Single by Kato and Sigala featuring Hailee Steinfeld
- Released: 24 February 2017
- Recorded: 2016–17
- Genre: House
- Length: 3:02
- Label: Virgin EMI; Universal;
- Songwriters: Thomas Kato Vittrup; Bruce Fielder; Grace Tither;
- Producers: Kato; Sigala;

Kato singles chronology
| "Live It Up" (2016) | "Show You Love" (2017) | "Motions" (2018) |

Sigala singles chronology
| "Only One" (2016) | "Show You Love" (2017) | "Came Here for Love" (2017) |

Hailee Steinfeld singles chronology
| "Digital Love" (2017) | "Show You Love" (2017) | "At My Best" (2017) |

= Show You Love (Kato song) =

"Show You Love" is a song by Danish DJ Kato and British DJ Sigala featuring the vocals of American singer Hailee Steinfeld.

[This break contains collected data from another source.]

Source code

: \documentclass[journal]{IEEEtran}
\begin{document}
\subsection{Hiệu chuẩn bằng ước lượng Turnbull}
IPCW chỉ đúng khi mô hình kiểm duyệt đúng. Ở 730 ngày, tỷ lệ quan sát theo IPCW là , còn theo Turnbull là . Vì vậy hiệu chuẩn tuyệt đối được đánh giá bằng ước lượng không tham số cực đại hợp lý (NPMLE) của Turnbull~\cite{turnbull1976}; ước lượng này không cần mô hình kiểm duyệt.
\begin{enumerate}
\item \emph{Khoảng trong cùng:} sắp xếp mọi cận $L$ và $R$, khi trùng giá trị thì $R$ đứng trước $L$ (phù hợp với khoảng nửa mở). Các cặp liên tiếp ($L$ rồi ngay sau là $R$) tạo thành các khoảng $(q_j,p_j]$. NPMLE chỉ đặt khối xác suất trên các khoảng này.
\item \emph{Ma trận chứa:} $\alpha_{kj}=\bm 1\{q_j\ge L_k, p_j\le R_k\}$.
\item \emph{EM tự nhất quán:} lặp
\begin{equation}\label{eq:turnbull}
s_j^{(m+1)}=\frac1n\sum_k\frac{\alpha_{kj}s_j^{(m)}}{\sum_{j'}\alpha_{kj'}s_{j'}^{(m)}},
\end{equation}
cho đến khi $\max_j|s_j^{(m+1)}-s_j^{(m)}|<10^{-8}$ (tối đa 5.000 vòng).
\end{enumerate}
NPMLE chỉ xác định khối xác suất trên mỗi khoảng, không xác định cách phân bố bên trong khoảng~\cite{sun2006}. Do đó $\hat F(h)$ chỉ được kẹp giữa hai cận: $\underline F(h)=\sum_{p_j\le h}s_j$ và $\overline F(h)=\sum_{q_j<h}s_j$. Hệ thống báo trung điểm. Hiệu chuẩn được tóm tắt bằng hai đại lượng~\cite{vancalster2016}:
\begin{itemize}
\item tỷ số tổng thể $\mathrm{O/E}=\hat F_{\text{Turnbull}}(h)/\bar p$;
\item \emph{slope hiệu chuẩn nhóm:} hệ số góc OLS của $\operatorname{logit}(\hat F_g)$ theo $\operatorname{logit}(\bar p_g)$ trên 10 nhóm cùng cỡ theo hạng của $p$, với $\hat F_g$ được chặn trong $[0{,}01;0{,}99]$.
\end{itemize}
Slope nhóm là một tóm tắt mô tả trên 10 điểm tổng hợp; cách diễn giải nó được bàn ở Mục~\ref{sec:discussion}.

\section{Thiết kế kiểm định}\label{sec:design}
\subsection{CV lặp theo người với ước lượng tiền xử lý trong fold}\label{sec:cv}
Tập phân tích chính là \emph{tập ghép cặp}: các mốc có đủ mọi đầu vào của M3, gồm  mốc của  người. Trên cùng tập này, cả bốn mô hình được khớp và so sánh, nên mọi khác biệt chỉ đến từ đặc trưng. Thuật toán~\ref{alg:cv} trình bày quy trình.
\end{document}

The song is a re-release of the 2015 single with vocals by Grace Tither instead of Steinfeld.

== Charts ==

Chart performance for "Show You Love"
| Chart (2017) | Peak position |
|---|---|
| Ireland (IRMA) | 86 |
| Scotland (OCC) | 38 |
| UK Singles (OCC) | 91 |

== Certifications ==

Certifications for "Show You Love"
| Region | Certification | Certified units/sales |
| Denmark (IFPI Danmark) | Gold | 45,000^{‡} |
| United Kingdom (BPI) | Silver | 200,000^{‡} |
^{‡} Sales+streaming figures based on certification alone.